BAB 18 :: Duo licik

1.5K 202 21
                                    

Erland masih belum banyak bicara, bahkan saat Renata dan sang bunda menjenguknya bergantian. Reina pun sering berkunjung sepulang sekolah dan biasanya menemani sampai hampir magrib. Meski kakaknya lebih banyak diam, Reina tak sedikit pun menyerah mengajak Erland bicara. Hari ini contohnya.

"Aa, ngomong dong. Aku kangen tahu," ujarnya sembari bertopang dagu dengan tangan bertumpu penuh pada tempat tidur sang kakak.

Arlan tersenyum kecil melihat tingkah putri kecilnya. Namun, merasa prihatin di saat yang bersamaan. Bagaimana tidak? Sejak kecil Reina dan Erland sering sekali bertengkar. Saat Erland pergi ke luar negeri, Reina cukup kesepian. Maka dari itu, ketika Erland kembali mereka semakin dekat demi menebus kepergian Erland selama beberapa waktu. "Rei, Aa masih sakit."

"Kan yang sakit perutnya, Yah, mulutnya enggak. Aku kangen bawelnya Aa."

Erland menoleh, tangannya kemudian terangkat mengusap puncak kepala sang adik. "Aa minta maaf." Lirih sekali Erland bicara, tetapi masih bisa didengar oleh Reina.

Reina bangkit, sedikit membungkuk, lalu membenamkan kepalanya di dada sang kakak. "Aa, yang enggak pernah aku bilang sama Aa apa sih? Kayaknya udah semua. Yang mau aku bilang hari ini juga mungkin Aa udah pernah dengar. Tapi, aku enggak akan bosan bilang aku sayang Aa. Cepat sembuh, ya, A. Aku kangen."

Dengan jelas Arlan melihat cairan bening meluncur dari sudut mata putri bungsunya.

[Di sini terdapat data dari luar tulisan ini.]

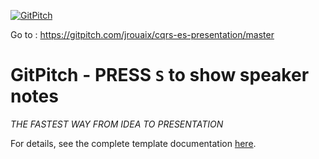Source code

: [![GitPitch](https://gitpitch.com/assets/badge.svg)](https://gitpitch.com/gitpitch/the-template)

Go to : https://gitpitch.com/jrouaix/cqrs-es-presentation/master

# GitPitch - PRESS `S` to show speaker notes

*THE FASTEST WAY FROM IDEA TO PRESENTATION*

For details, see the complete template documentation [here](https://gitpitch.com/docs/the-template).

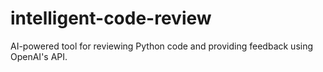 # intelligent-code-review
AI-powered tool for reviewing Python code and providing feedback using OpenAI's API.
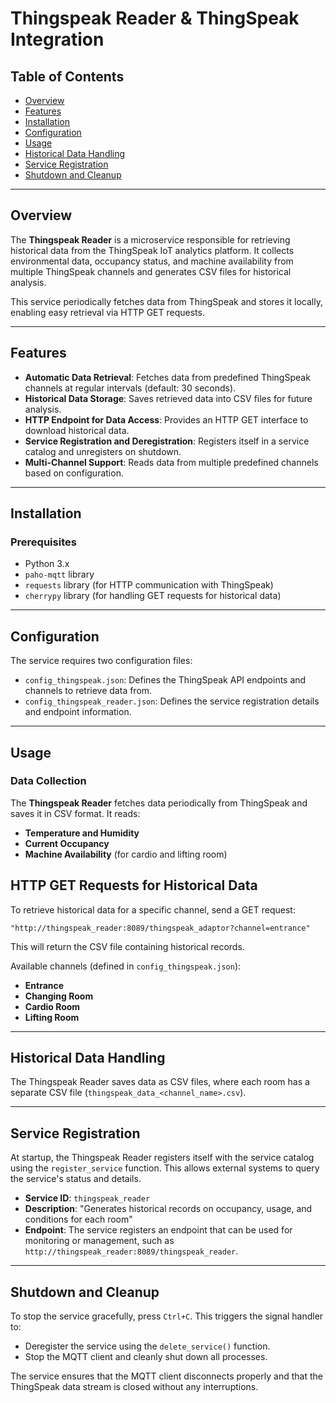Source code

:# Thingspeak Reader & ThingSpeak Integration

## Table of Contents
- [Overview](#overview)
- [Features](#features)
- [Installation](#installation)
- [Configuration](#configuration)
- [Usage](#usage)
- [Historical Data Handling](#Historical-Data-Handling) 
- [Service Registration](#service-registration)
- [Shutdown and Cleanup](#shutdown-and-cleanup)

---

## Overview
The **Thingspeak Reader** is a microservice responsible for retrieving historical data from the ThingSpeak IoT analytics platform. It collects environmental data, occupancy status, and machine availability from multiple ThingSpeak channels and generates CSV files for historical analysis.

This service periodically fetches data from ThingSpeak and stores it locally, enabling easy retrieval via HTTP GET requests.

---

## Features
- **Automatic Data Retrieval**: Fetches data from predefined ThingSpeak channels at regular intervals (default: 30 seconds).
- **Historical Data Storage**: Saves retrieved data into CSV files for future analysis.
- **HTTP Endpoint for Data Access**: Provides an HTTP GET interface to download historical data.
- **Service Registration and Deregistration**: Registers itself in a service catalog and unregisters on shutdown.
- **Multi-Channel Support**: Reads data from multiple predefined channels based on configuration.
  
---

## Installation

### Prerequisites
- Python 3.x
- `paho-mqtt` library
- `requests` library (for HTTP communication with ThingSpeak)
- `cherrypy` library (for handling GET requests for historical data)

---
## Configuration

The service requires two configuration files:

- `config_thingspeak.json`: Defines the ThingSpeak API endpoints and channels to retrieve data from.
- `config_thingspeak_reader.json`: Defines the service registration details and endpoint information.


---
## Usage

### Data Collection

The **Thingspeak Reader** fetches data periodically from ThingSpeak and saves it in CSV format. It reads:
- **Temperature and Humidity**
- **Current Occupancy**
- **Machine Availability** (for cardio and lifting room)

## HTTP GET Requests for Historical Data

To retrieve historical data for a specific channel, send a GET request:

`"http://thingspeak_reader:8089/thingspeak_adaptor?channel=entrance"`

This will return the CSV file containing historical records.

Available channels (defined in `config_thingspeak.json`):

- **Entrance**
- **Changing Room**
- **Cardio Room**
- **Lifting Room**

---

## Historical Data Handling

The Thingspeak Reader saves data as CSV files, where each room has a separate CSV file (`thingspeak_data_<channel_name>.csv`).

---

## Service Registration

At startup, the Thingspeak Reader registers itself with the service catalog using the `register_service` function. This allows external systems to query the service's status and details.

- **Service ID**: `thingspeak_reader`
- **Description**: "Generates historical records on occupancy, usage, and conditions for each room"
- **Endpoint**: The service registers an endpoint that can be used for monitoring or management, such as `http://thingspeak_reader:8089/thingspeak_reader`.

---

## Shutdown and Cleanup

To stop the service gracefully, press `Ctrl+C`. This triggers the signal handler to:
- Deregister the service using the `delete_service()` function.
- Stop the MQTT client and cleanly shut down all processes.

The service ensures that the MQTT client disconnects properly and that the ThingSpeak data stream is closed without any interruptions.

Hatinya terenyuh melihat betapa anak-anaknya saling menyayangi.

"Aa juga sayang banget sama kamu, Rei." Kemudian Erland beralih pandang pada sang ayah. "Yah, aku mau pulang."

"A, kamu belum benar-benar pulih."

"Aku kangen Reka, Yah."

Arlan menghela napas berat. Ia mengerti apa yang dirasakan Erland. Sejak sakit, putra sulungnya itu memang tidak pernah bertemu dengan Reka.

"Aa tuh jangan nakal. Kalau nakal nanti makin lama sembuhnya."

"Justru Aa akan cepat sembuh kalau ada di tengah-tengah kalian."

"Ayah coba bicara dulu sama dokter. Kalau diizinkan kita pulang, seandainya enggak, kita tetap di sini sampai kondisi kamu membaik."

***

Elena senang luar biasa begitu mendengar Erland diperbolehkan pulang. Namun, ia juga jengkel karena menantunya justru menghilang entah ke mna. Reka rewel, dan Elena jadinya sulit melakukan apa pun.

"Ini Teteh ke mana sih? Pergi dari pagi kok sampai sekarang belum pulang juga."

Beruntung, tak berselang lama Hana datang karena ia dikabari Reina bahwa Erland akan segera pulang. Perempuan itu turut membawa Alana, sedangkan Alvin akan menyusul nanti setelah pulang kerja.

"Hallo, Alana. Apa kabar gembul?" Elana langsung menyambut, sementara yang ditanya tetap diam dengan bibir mengerucut karena baru saja bangun tidur. "Masuk, Han," lanjutnya.

"Alananya baru bangun, Oma. Jadi, belum ngumpul," sahut Hana sembari terkekeh. "Rena mana Tante?"

"Tante juga enggak tahu. Pergi dari pagi, sampai sekarang belum pulang juga. Mana dari tadi Reka rewel."

"Ya ampun. Udah coba ditelepon?"

"Ponselnya di kamar. Jadi, Tante enggak bisa apa-apa."

Hana berdecak kesal. Kali ini Renata pasti menemui Haikal lagi.

"Tante, Reka biar aku yang gendong aja. Tante pasti repot."

"Alana gimana?"

"Enggak apa-apa. Nanti juga pasti ngajak main Reka."